*** Dataset excerpts ***
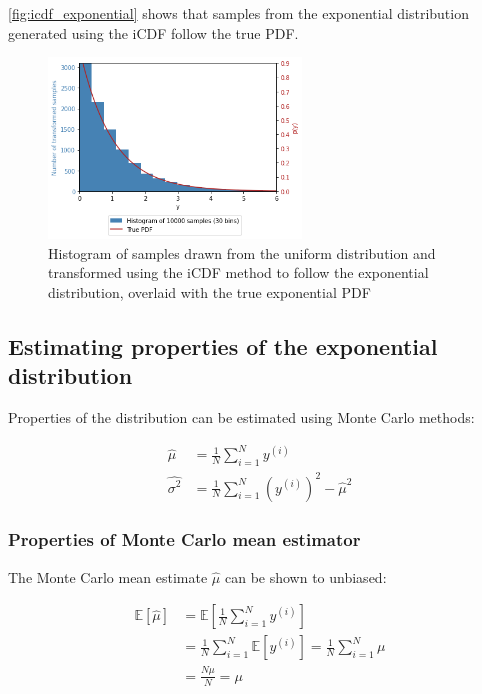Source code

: \documentclass[a4paper]{article}
\begin{document}
\autoref{fig:icdf_exponential} shows that samples from the exponential distribution generated using the iCDF follow the
true PDF.

\begin{figure}[h]
    \centering
    \includegraphics[width=0.6\textwidth]{figures/icdf_exponential.png}
    \caption{Histogram of samples drawn from the uniform distribution and transformed using the iCDF method to follow the
    exponential distribution, overlaid with the true exponential PDF}
    \label{fig:icdf_exponential}
\end{figure}

\subsection{Estimating properties of the exponential distribution}

Properties of the distribution can be estimated using Monte Carlo methods:

\begin{align*}
    \hat{\mu} &= \frac{1}{N} \sum_{i=1}^N y^{(i)} \\
    \hat{\sigma^2} &= \frac{1}{N} \sum_{i=1}^N \left(y^{(i)}\right)^2 - \hat{\mu}^2
\end{align*}

\subsubsection{Properties of Monte Carlo mean estimator}

The Monte Carlo mean estimate $\hat{\mu}$ can be shown to unbiased:

\begin{align*}
    \mathbb{E}[\hat{\mu}] & = \mathbb{E}\left[\frac{1}{N} \sum_{i=1}^N y^{(i)}\right] \\
    &= \frac{1}{N} \sum_{i=1}^N \mathbb{E}\left[y^{(i)}\right] = \frac{1}{N} \sum_{i=1}^N \mu \\
    &= \frac{N\mu}{N} = \mu
\end{align*}
\end{document}
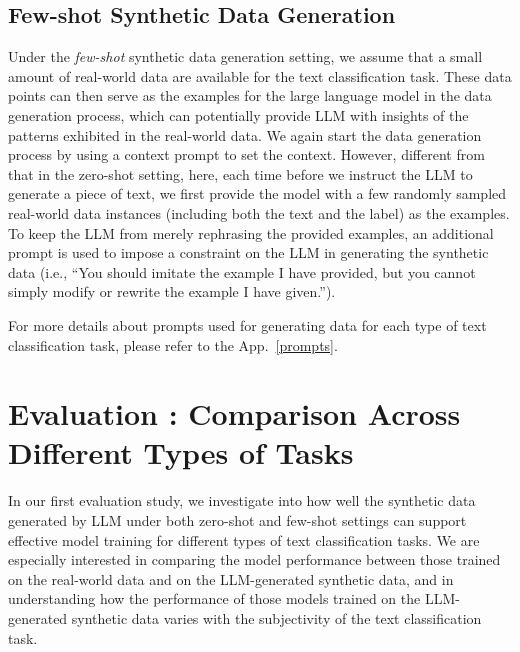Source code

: \subsection{Few-shot Synthetic Data Generation}
\label{few-shot}
Under the {\em few-shot} synthetic data generation setting, we assume that a small amount of %
real-world data 
are available for the text classification task. These data points can then serve as the examples for the large language model in the data generation process, which can potentially provide LLM with insights of the patterns exhibited in the real-world data.  We again start the data generation process by using a context prompt to set the context. However, different from that in the zero-shot setting, here, each time before we instruct the LLM to generate a piece of text, we first provide the model with a few randomly sampled real-world data instances (including both the text and the label) as the examples. 
To keep the LLM from merely rephrasing the provided examples, an additional prompt is used to impose a constraint on the LLM in generating the synthetic data (i.e., ``You should imitate the example I have provided, but you cannot simply modify or rewrite the example I have given.''). 

For more details about prompts used for generating data for each type of text classification task, please refer to the App.~\ref{prompts}.
\section{Evaluation : Comparison Across Different Types of Tasks}
In our first evaluation study, we investigate into how well the synthetic data generated by LLM under both zero-shot and few-shot settings can support effective model training for different types of text classification tasks. 
We are especially interested in comparing the model performance between those trained on the real-world data and on the LLM-generated synthetic data, and in understanding how the performance of those models trained on the LLM-generated synthetic data varies with the subjectivity of the text classification task.
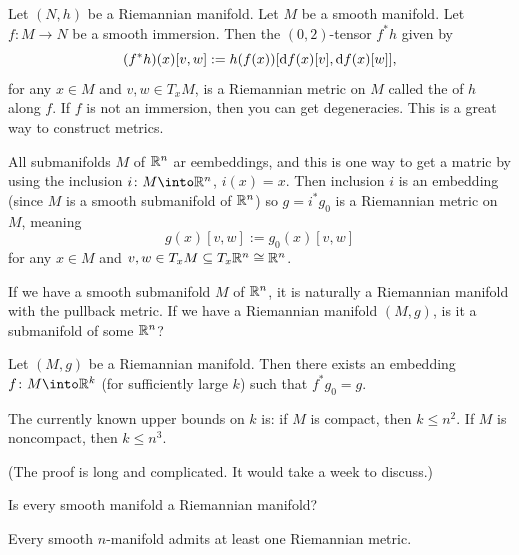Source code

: \begin{example}
Let $(N,h)$ be a Riemannian manifold. Let $M$ be a smooth manifold.
Let $f\colon M\to N$ be a smooth immersion. Then the $(0,2)$-tensor
$f^{*}h$ given by
\begin{equation}
(f^{*}h)(x)[v,w]:=h(f(x))[\D f(x)[v],\D f(x)[w]],
\end{equation}
for any $x\in M$ and $v,w\in T_{x}M$, is a Riemannian metric on
$M$ called the  of $h$ along $f$.
If $f$ is not an immersion, then you can get degeneracies. This
is a great way to construct metrics.
\end{example}

\begin{example}
All submanifolds $M$ of $\RR^{n}$ ar eembeddings, and this is one way
to get a matric by using the inclusion $i\colon M\into\RR^{n}$, $i(x)=x$.
Then inclusion $i$ is an embedding (since $M$ is a smooth submanifold
of $\RR^{n}$) so $g=i^{*}g_{0}$ is a Riemannian metric on $M$, meaning
\begin{equation}
g(x)[v,w]:=g_{0}(x)[v,w]
\end{equation}
for any $x\in M$ and $v,w\in T_{x}M\subset T_{x}\RR^{n}\iso\RR^{n}$.
\end{example}

\begin{question}
If we have a smooth submanifold $M$ of $\RR^{n}$, it is naturally a
Riemannian manifold with the pullback metric. If we have a Riemannian
manifold $(M,g)$, is it a submanifold of some $\RR^{n}$?
\end{question}

\begin{theorem}
Let $(M,g)$ be a Riemannian manifold. Then there exists an embedding
$f\colon M\into\RR^{k}$ (for sufficiently large $k$) such that $f^{*}g_{0}=g$.
\end{theorem}

The currently known upper bounds on $k$ is: if $M$ is compact, then
$k\leq n^{2}$. If $M$ is noncompact, then $k\leq n^{3}$.

(The proof is long and complicated. It would take a week to discuss.)

\begin{question}
Is every smooth manifold a Riemannian manifold?
\end{question}

\begin{theorem}
Every smooth $n$-manifold admits at least one Riemannian metric.
\end{theorem}

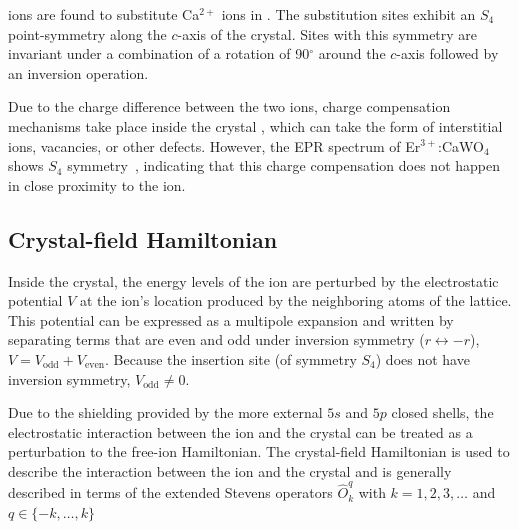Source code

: \Er ions are found to substitute Ca$^{2+}$ ions in \Ca. The substitution sites exhibit an $S_4$ point-symmetry along the $c$-axis of the crystal. Sites with this symmetry are invariant under a combination of a rotation of 90$^\circ$ around the $c$-axis followed by an inversion operation. 

Due to the charge difference between the two ions, charge compensation mechanisms take place inside the crystal , which can take the form of interstitial ions, vacancies, or other defects. However, the EPR spectrum of Er$^{3+}$:CaWO$_4$ shows $S_4$ symmetry~, indicating that this charge compensation does not happen in close proximity to the ion.

\subsection{Crystal-field Hamiltonian}

Inside the crystal, the energy levels of the \Er ion are perturbed by the electrostatic potential $V$ at the ion's location produced by the neighboring atoms of the lattice. This potential can be expressed as a multipole expansion and written by separating terms that are even and odd under inversion symmetry ($r \leftrightarrow -r$), $V = V_\mathrm{odd} + V_\mathrm{even}$. Because the \Er insertion site (of symmetry $S_4$) does not have inversion symmetry, $V_\mathrm{odd} \neq 0$. 


Due to the shielding provided by the more external $5s$ and $5p$ closed shells, the electrostatic interaction between the ion and the crystal can be treated as a perturbation to the free-ion Hamiltonian. The crystal-field Hamiltonian is used to describe the interaction between the ion and the crystal and is generally described in terms of the extended Stevens operators $\hat{O}^q_k$ with $k=1,2,3,\dots$ and $q \in \{-k,\dots, k\}$ 

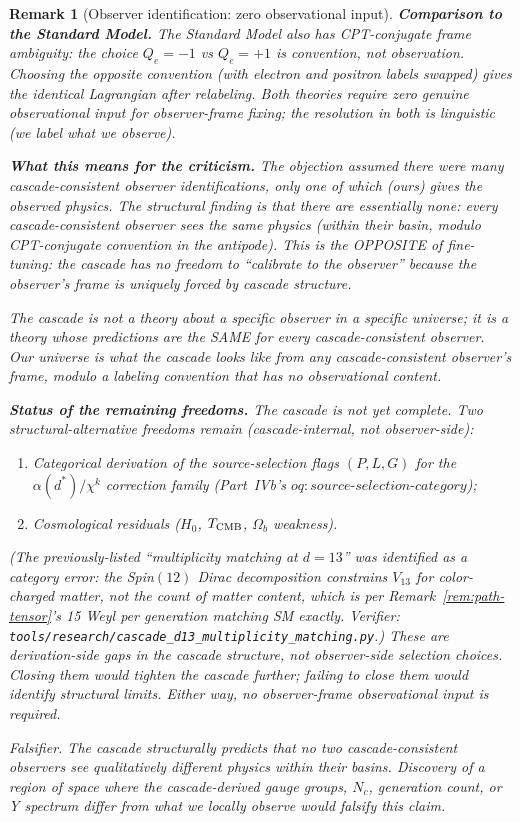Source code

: \documentclass[12pt,a4paper]{article}
\newtheorem{remark}[theorem]{Remark}
\begin{document}
\begin{remark}[Observer identification: zero observational input]
\medskip\noindent\textbf{Comparison to the Standard Model.}
The Standard Model also has CPT-conjugate frame ambiguity: the
choice $Q_e=-1$ vs $Q_e=+1$ is convention, not observation.
Choosing the opposite convention (with electron and positron labels
swapped) gives the identical Lagrangian after relabeling. Both
theories require zero genuine observational input for observer-frame
fixing; the resolution in both is linguistic (we label what we
observe).

\medskip\noindent\textbf{What this means for the criticism.}
The objection assumed there were many cascade-consistent observer
identifications, only one of which (ours) gives the observed
physics. The structural finding is that there are essentially
\emph{none}: every cascade-consistent observer sees the same
physics (within their basin, modulo CPT-conjugate convention in the
antipode). This is the OPPOSITE of fine-tuning: the cascade has no
freedom to ``calibrate to the observer'' because the observer's
frame is uniquely forced by cascade structure.

The cascade is not a theory \emph{about} a specific observer in a
specific universe; it is a theory whose predictions are the SAME
for every cascade-consistent observer. Our universe is what the
cascade looks like from any cascade-consistent observer's frame,
modulo a labeling convention that has no observational content.

\medskip\noindent\textbf{Status of the remaining freedoms.}
The cascade is not yet complete. Two structural-alternative
freedoms remain (cascade-internal, not observer-side):
\begin{enumerate}[label=(\alph*),nosep]
\item Categorical derivation of the source-selection flags
$(P,L,G)$ for the $\alpha(d^*)/\chi^k$ correction family
(Part~IVb's
$\mathit{oq{:}source\text{-}selection\text{-}category}$);
\item Cosmological residuals ($H_0$, $T_{\rm CMB}$, $\Omega_b$
weakness).
\end{enumerate}
(The previously-listed ``multiplicity matching at $d=13$'' was
identified as a category error: the Spin$(12)$ Dirac decomposition
constrains $V_{13}$ for color-charged matter, not the count of
matter content, which is per Remark~\ref{rem:path-tensor}'s 15 Weyl
per generation matching SM exactly.  Verifier:
\texttt{tools/research/cascade\_d13\_multiplicity\_matching.py}.)
These are derivation-side gaps in the cascade structure, not
observer-side selection choices. Closing them would tighten the
cascade further; failing to close them would identify structural
limits. Either way, no observer-frame observational input is
required.

\medskip\noindent\emph{Falsifier.}
The cascade structurally predicts that no two cascade-consistent
observers see qualitatively different physics within their basins.
Discovery of a region of space where the cascade-derived gauge
groups, $N_c$, generation count, or Y spectrum differ from what we
locally observe would falsify this claim.
\end{remark}
\end{document}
*** End of Dataset excerpts ***
### Problem statement
In the entries above, restate word for word the lines between the one holding "matter content, which" and the one holding "The cascade structurally", inclusive, and nothing besides.

### Task result
matter content, which is per Remark~\ref{rem:path-tensor}'s 15 Weyl
per generation matching SM exactly.  Verifier:
\texttt{tools/research/cascade\_d13\_multiplicity\_matching.py}.)
These are derivation-side gaps in the cascade structure, not
observer-side selection choices. Closing them would tighten the
cascade further; failing to close them would identify structural
limits. Either way, no observer-frame observational input is
required.

\medskip\noindent\emph{Falsifier.}
The cascade structurally predicts that no two cascade-consistent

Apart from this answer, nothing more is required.